- **What the exercise asks**:
Whatever the data contains, copy all of it exactly.

- **Exercise inputs**:
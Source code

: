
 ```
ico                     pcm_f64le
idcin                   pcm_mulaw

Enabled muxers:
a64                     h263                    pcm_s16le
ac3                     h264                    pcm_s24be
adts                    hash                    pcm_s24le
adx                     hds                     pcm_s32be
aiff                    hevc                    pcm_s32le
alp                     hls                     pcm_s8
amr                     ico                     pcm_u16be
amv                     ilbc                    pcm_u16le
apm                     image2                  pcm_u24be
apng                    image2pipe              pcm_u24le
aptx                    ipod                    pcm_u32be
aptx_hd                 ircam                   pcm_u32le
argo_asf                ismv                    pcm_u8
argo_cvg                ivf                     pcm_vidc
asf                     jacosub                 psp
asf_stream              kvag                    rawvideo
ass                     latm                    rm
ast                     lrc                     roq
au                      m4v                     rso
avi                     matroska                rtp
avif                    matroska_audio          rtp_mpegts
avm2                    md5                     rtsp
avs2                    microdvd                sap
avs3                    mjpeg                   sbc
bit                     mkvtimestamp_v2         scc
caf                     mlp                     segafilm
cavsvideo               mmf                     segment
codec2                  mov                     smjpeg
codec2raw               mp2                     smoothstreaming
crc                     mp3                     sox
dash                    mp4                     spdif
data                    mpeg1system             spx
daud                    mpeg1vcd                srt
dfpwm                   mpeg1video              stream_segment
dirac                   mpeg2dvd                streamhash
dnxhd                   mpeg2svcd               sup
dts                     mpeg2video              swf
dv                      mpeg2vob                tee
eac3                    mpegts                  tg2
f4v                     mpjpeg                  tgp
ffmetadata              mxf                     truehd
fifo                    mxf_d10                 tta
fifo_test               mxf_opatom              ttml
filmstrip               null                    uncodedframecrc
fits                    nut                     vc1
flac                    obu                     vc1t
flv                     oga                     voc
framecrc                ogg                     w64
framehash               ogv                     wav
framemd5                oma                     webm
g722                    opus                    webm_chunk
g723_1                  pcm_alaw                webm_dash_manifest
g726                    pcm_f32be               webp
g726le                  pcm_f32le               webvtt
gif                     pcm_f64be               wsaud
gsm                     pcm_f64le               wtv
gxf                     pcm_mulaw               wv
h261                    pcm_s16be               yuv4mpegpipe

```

- **Written reply**:
Source code

:
 ```
ico                     pcm_f64le
idcin                   pcm_mulaw

Enabled muxers:
a64                     h263                    pcm_s16le
ac3                     h264                    pcm_s24be
adts                    hash                    pcm_s24le
adx                     hds                     pcm_s32be
aiff                    hevc                    pcm_s32le
alp                     hls                     pcm_s8
amr                     ico                     pcm_u16be
amv                     ilbc                    pcm_u16le
apm                     image2                  pcm_u24be
apng                    image2pipe              pcm_u24le
aptx                    ipod                    pcm_u32be
aptx_hd                 ircam                   pcm_u32le
argo_asf                ismv                    pcm_u8
argo_cvg                ivf                     pcm_vidc
asf                     jacosub                 psp
asf_stream              kvag                    rawvideo
ass                     latm                    rm
ast                     lrc                     roq
au                      m4v                     rso
avi                     matroska                rtp
avif                    matroska_audio          rtp_mpegts
avm2                    md5                     rtsp
avs2                    microdvd                sap
avs3                    mjpeg                   sbc
bit                     mkvtimestamp_v2         scc
caf                     mlp                     segafilm
cavsvideo               mmf                     segment
codec2                  mov                     smjpeg
codec2raw               mp2                     smoothstreaming
crc                     mp3                     sox
dash                    mp4                     spdif
data                    mpeg1system             spx
daud                    mpeg1vcd                srt
dfpwm                   mpeg1video              stream_segment
dirac                   mpeg2dvd                streamhash
dnxhd                   mpeg2svcd               sup
dts                     mpeg2video              swf
dv                      mpeg2vob                tee
eac3                    mpegts                  tg2
f4v                     mpjpeg                  tgp
ffmetadata              mxf                     truehd
fifo                    mxf_d10                 tta
fifo_test               mxf_opatom              ttml
filmstrip               null                    uncodedframecrc
fits                    nut                     vc1
flac                    obu                     vc1t
flv                     oga                     voc
framecrc                ogg                     w64
framehash               ogv                     wav
framemd5                oma                     webm
g722                    opus                    webm_chunk
g723_1                  pcm_alaw                webm_dash_manifest
g726                    pcm_f32be               webp
g726le                  pcm_f32le               webvtt
gif                     pcm_f64be               wsaud
gsm                     pcm_f64le               wtv
gxf                     pcm_mulaw               wv
h261                    pcm_s16be               yuv4mpegpipe

```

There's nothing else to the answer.